In general, among philosophical arguments, the so-called “proofs of the existence of god” formulated by Thomas Aquinas and Immanuel Kant are very popular. The average Russian-speaking reader usually learns about their existence not from their own works, but from Mikhail Bulgakov’s mystical story “The Master and Margarita” and the tabloid fiction and apologetics that refer to it. The meaning of these arguments seems all the more meager because, although they all try to prove the existence of some absolute, it is also impossible to prove its identity with the Judeo-Christian monotheistic god, who could well turn out to be a human invention or a speechless idol, even if the arguments of Thomas Aquinas and Immanuel Kant regarding the first cause of the world or the guarantor of physical and spiritual laws were valid. Here are these “proofs”:
1. Since there is movement, and every movement has a cause, and the causal series cannot be continued indefinitely, then there must be a cause for all movement in the world, which is god. — It is not difficult to find a refutation against this “proof”, since it, like other proofs of Aquinas, comes from Aristotelian philosophy, which includes the metaphysical concept of the world or cosmos as a closed centered system and the metaphysical interpretation of causality as occurring in the world. However, the existence and closed nature of the world have not been proven, and if so, then there is no reason to assume the convergence of series of causes of movement to one point. On the contrary, modern dialectical philosophy offers a better explanation of the causes of movement: every movement arises as a consequence of the resolution of one or another contradiction between the forces acting in nature, therefore, the “god” of Thomas Aquinas turns out to be a dialectical contradiction, praying to which is as pointless as to the law of universal gravitation or the laws of electrodynamics.

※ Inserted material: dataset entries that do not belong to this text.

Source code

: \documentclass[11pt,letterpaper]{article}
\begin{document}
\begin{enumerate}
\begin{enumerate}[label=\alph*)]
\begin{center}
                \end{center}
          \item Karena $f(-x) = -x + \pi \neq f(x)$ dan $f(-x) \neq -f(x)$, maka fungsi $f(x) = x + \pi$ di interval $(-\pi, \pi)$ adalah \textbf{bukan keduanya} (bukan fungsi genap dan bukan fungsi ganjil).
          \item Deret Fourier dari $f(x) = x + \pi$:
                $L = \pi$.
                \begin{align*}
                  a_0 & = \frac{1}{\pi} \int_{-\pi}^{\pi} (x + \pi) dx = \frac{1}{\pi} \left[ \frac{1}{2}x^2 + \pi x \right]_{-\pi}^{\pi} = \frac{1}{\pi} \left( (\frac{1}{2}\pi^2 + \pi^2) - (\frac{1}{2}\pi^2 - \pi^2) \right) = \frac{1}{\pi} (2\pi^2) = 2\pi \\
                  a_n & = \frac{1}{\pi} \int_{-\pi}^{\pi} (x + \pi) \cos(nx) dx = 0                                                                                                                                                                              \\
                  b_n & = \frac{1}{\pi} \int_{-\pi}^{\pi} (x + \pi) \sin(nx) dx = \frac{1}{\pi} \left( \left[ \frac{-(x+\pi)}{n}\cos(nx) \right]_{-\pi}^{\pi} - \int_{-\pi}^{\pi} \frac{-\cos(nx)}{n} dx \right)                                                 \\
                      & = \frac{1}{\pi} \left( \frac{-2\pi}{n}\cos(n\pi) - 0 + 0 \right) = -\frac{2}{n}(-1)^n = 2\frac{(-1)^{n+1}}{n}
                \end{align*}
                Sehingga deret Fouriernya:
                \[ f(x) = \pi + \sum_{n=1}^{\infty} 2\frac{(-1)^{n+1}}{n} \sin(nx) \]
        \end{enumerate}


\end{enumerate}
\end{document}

2. Every thing exists because it is produced by another, and since the causal series cannot be continued indefinitely, there must be a cause for everything that exists in the world, which is god. — This argument is similar to the previous one, and the god deduced from it again turns out to be the contradictory nature of material nature, and not at all the personal god of monotheistic religions. In addition, the interpretation of causality as successive chains of generative causes and generated effects is based on the singularity and orderliness of both — that is, on reducing them to their signifiers. We find an example of such a reduction in the gospel genealogies, where "Abraham begot Isaac, Isaac begot Jacob" and so on — whereas the real process of development and birth of an embryo in the environment of a woman’s body over the course of nine months involves thousands of different chemical substances and biological processes linked by feedback loops. The evolution of such a complex system excludes the presence of any single cause, and is not itself reduced to them, just as the cause-and-effect processes in the rest of nature.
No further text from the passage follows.